Mother of fallen Capitol Police officer wants to meet with GOP senators opposing January 6 commission

Mother of fallen Capitol Police officer wants to meet with GOP senators opposing January 6 commission

Although a bipartisan bill calling for a commission to investigate the January 6 insurrection was passed by the U.S. House of Representatives — where conservative Republican Rep. John Katko played a key role in crafting the proposal — it faces a tough uphill battle in the U.S. Senate. Senate Minority Leader Mitch McConnell has come out against the bill, and many other Senate Republicans are expressing their opposition as well. But Gladys Sicknick, the mother of one of the January 6 victims, is hoping they will reconsider.

Her son, Capitol Police officer Brian Sicknick, was violently attacked by supporters of President Donald Trump during the January 6 assault on the U.S. Capitol Building. The officer suffered a stroke and later died.

Gladys Sicknick is requesting meetings with GOP senators in the hope of convincing them that a January 6 commission is needed.

Sicknick told Politico, "Not having a January 6 Commission to look into exactly what occurred is a slap in the faces of all the officers who did their jobs that day. I suggest that all congressmen and senators who are against this bill visit my son's grave in Arlington National Cemetery and, while there, think about what their hurtful decisions will do to those officers who will be there for them going forward."

Sicknick added, "Putting politics aside, wouldn't they want to know the truth of what happened on January 6? If not, they do not deserve to have the jobs they were elected to do."

Under the rules of the filibuster, most bills need 60 votes to pass. Although Democrats have a narrow majority in the Senate, they would need at least ten Republicans to join them in order for the bill calling for a January 6 commission to be passed.

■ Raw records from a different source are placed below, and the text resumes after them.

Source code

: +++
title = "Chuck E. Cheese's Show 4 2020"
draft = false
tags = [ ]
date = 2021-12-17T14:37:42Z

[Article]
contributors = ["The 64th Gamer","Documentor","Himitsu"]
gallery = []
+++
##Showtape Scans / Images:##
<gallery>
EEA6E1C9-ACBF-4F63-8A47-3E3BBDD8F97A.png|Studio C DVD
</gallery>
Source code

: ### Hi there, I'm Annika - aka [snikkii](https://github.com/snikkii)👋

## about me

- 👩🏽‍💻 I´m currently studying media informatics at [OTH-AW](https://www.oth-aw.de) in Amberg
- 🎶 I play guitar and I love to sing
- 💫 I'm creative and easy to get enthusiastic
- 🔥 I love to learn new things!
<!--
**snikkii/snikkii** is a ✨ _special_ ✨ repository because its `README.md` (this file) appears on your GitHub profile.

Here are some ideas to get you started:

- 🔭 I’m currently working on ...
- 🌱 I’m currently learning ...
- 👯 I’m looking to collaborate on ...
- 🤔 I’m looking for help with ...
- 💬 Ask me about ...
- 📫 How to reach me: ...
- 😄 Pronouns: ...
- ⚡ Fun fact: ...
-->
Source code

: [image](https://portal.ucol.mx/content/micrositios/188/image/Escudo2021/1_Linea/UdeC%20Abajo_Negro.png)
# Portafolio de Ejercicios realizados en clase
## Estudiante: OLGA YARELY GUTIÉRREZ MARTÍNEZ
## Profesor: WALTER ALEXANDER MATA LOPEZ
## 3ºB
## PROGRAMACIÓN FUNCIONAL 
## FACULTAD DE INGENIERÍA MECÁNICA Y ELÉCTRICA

"So far, only a few GOP lawmakers — including Sens. Mitt Romney of Utah, Susan Collins of Maine and Lisa Murkowski of Alaska — have signaled support for the proposal," Politico reporter Melanie Zanona notes. "Even then, they want to see changes made. Senate Minority Leader Mitch McConnell has warned his members behind closed doors that the release of the commission's findings could drag into the height of the 2022 election cycle, when both the Senate and House majorities are up for grabs."